▶ TASK TO COMPLETE: What is the number of lines in the following data that contain "Personas"? Answer with the number alone.

Saved data entries
[Start of section]
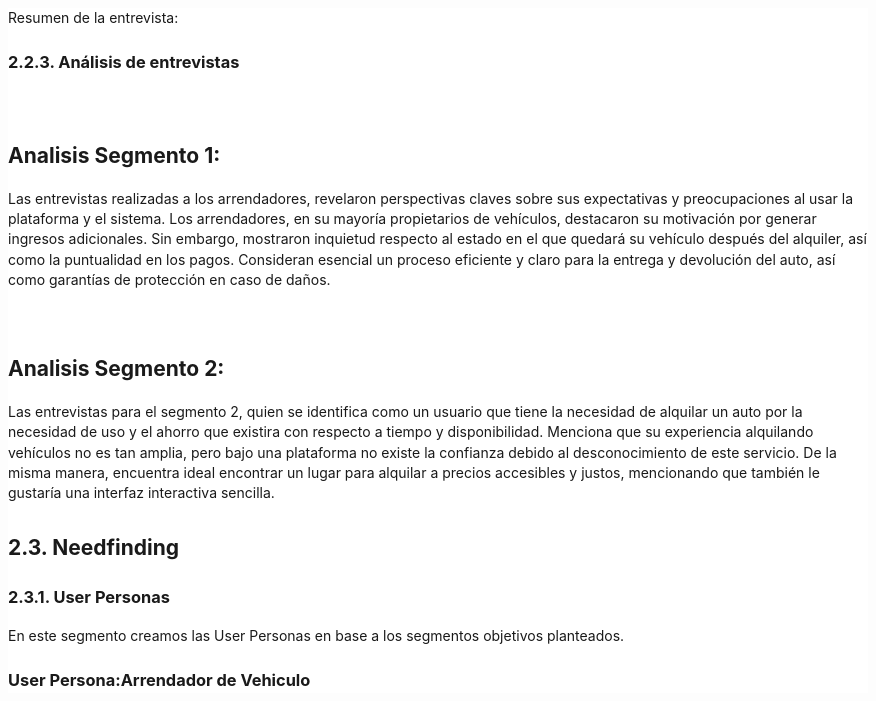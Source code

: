 Resumen de la entrevista:

### 2.2.3. Análisis de entrevistas
<br>

<h2>Analisis Segmento 1:</h2>

<p>Las entrevistas realizadas a los arrendadores, revelaron perspectivas claves sobre sus expectativas y preocupaciones al usar la plataforma y el sistema. Los arrendadores, en su mayoría propietarios de vehículos, destacaron su motivación por generar ingresos adicionales. Sin embargo, mostraron inquietud respecto al estado en el que quedará su vehículo después del alquiler, así como la puntualidad en los pagos. Consideran esencial un proceso eficiente y claro para la entrega y devolución del auto, así como garantías de protección en caso de daños. </p>
<br>

<h2>Analisis Segmento 2:</h2>

<p>Las entrevistas para el segmento 2, quien se identifica como un usuario que tiene la necesidad de alquilar un auto por la necesidad de uso y el ahorro que existira con respecto a tiempo y disponibilidad. Menciona que su experiencia alquilando vehículos no es tan amplia, pero bajo una plataforma no existe la confianza debido al desconocimiento de este servicio. De la misma manera, encuentra ideal encontrar un lugar para alquilar a precios accesibles y justos, mencionando que también le gustaría una interfaz interactiva sencilla.</p>

## 2.3. Needfinding

### 2.3.1. User Personas

<p>En este segmento creamos las User Personas en base a los segmentos objetivos planteados.</p>
<h3>User Persona:Arrendador de Vehiculo</h3>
[End of section]
▶ REPLY: 2